Nationally-significant environmental data that has been stored, in paper form, by Environment Canada dating back nearly 175 years is coming on long-term loan to Western University to be preserved, digitized and shared for research and teaching.

 January 30, 2014

 January 30, 2014

Nationally-significant environmental data that has been stored, in paper form, by Environment Canada dating back nearly 175 years is coming on long-term loan to Western University to be preserved, digitized and shared for research and teaching.

About NiCHE

Understanding today’s environment demands a clear understanding of its past. Unless environmental matters are studied in their historical context, there can be no measurement of relative change. NiCHE is a confederation of researchers and educators who work at the intersection of nature and history, seeking to provide that context. NiCHE acts to help make that work more available to fellow researchers, policy makers and the Canadian public.

An initiative led by Western’s NiCHE: Network in Canadian History & Environment, Western Archives will soon receive an archival collection of Canadian daily observational weather records spanning the period from 1840 to 1960.

The collection consists of approximately 1,000 boxes of observations from thousands of weather stations across Canada, along with 250 volumes of journals, observations, letterbooks and correspondence that make up the history of the Meteorological Service of Canada itself. The collection will arrive at Western over the next several weeks and will be available to researchers in Western Archives by the summer.
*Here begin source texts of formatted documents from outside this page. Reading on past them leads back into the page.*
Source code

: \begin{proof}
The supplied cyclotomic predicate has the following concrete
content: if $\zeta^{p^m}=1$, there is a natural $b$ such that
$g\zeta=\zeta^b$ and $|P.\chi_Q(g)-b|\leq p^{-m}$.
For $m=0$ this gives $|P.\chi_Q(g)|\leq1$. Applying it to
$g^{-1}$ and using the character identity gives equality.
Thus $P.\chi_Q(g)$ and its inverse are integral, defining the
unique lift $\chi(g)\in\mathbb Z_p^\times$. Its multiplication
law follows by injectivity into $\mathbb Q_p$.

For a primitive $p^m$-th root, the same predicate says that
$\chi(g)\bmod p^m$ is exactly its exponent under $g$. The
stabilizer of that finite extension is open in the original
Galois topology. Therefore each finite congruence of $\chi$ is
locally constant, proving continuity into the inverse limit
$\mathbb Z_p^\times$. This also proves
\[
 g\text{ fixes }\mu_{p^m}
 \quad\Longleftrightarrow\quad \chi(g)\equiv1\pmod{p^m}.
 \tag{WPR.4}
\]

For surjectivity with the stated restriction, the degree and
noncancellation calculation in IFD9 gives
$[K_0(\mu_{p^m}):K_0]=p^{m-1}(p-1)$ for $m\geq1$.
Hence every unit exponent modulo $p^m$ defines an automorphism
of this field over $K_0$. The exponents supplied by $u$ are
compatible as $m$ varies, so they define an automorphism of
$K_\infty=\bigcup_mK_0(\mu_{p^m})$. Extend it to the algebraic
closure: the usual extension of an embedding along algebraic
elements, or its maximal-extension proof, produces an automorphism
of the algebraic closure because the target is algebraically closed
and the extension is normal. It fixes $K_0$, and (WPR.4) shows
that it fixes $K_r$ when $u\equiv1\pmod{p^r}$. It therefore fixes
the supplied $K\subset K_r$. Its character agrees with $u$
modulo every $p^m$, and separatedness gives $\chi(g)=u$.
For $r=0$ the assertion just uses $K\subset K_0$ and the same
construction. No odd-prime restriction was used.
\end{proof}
“Canada is a big country that has always been obsessed with the weather. As a result, we’ve created a massive amount of climate data valuable for studying global climate change today,” says Alan MacEachern, a history professor at Western’s Faculty of Social Science and the Director of NiCHE. “The arrival of this collection will not only be a great boon to climatologists and historians at Western but it will also make Western a destination for climate history researchers from across Canada and beyond.”

In 1840, the Upper Canada government turned grammar schools into part-time weather stations, with teachers compiling systematic meteorological observations. By Confederation, the predecessor of Environment Canada ran a network of weather stations along a narrow band of Eastern Canada, and over time the number and range of these stations grew greatly, across the Prairies, the North, and the Pacific West.

“The part of the collection documenting the Meteorological Service’s own history has never been made available to researchers,” explains MacEachern. “As for the daily observational records, Environment Canada has already extracted the data it needed and created the National Climate Data and Information Archive but these records contain a bounty of historical information still waiting to be explored.”

The new home of the collection, Western Archives provides a wide range of services to support Western’s goals for research, scholarship and teaching and learning.

Robin Keirstead, Western’s University Archivist and Acting University Librarian, explains, “Western Libraries is very pleased to partner with NiCHE and Environment Canada to arrange this long term loan, which highlights the key role Western’s libraries and archives can play in supporting and facilitating research.”

Media are invited to visit Western’s Archives and Research Collections Centre at Weldon Library on Thursday, January 30 at 1 p.m. as MacEachern and Keirstead will present samples of the incoming collection.

1913 Daily Observations

Fig.1. 1913 Daily Observations
A sample of the extensive weather-related information to be found within the 1000 boxes of daily observation records now coming to Western. This is the November 1913 page from the Goderich, Ontario weather station, and chronicles “the Big Blow,” a storm in which 19 ships went down and 250 were killed, the deadliest natural disaster ever on the Great Lakes.


Fig. 2. 1913 Letterbook
A valuable part of the collection coming to Western is a long series of letterbooks – volumes of all outgoing letters, either handwritten or carbon copied – belonging to the director of the Meteorological Service of Canada. Here, from the 1913 volume, R.F. Stupart describes the Big Blow.


Fig. 3. 1913 Newspapers
Within the Environment Canada collection are a number of unique items, such as this large scrapbook of clippings of early 20th century Canadian weather events. Here is the front page of the Toronto World, when the extent of the damage and death caused by the Big Blow was becoming clear.


Fig. 4. 1855 Letterbook
A page from the 1855 letterbook of George Kingston, considered the father of Canadian meteorology. Thanks to the long-term loan from Environment Canada, Western becomes home to a collection important to the history of science in Canada.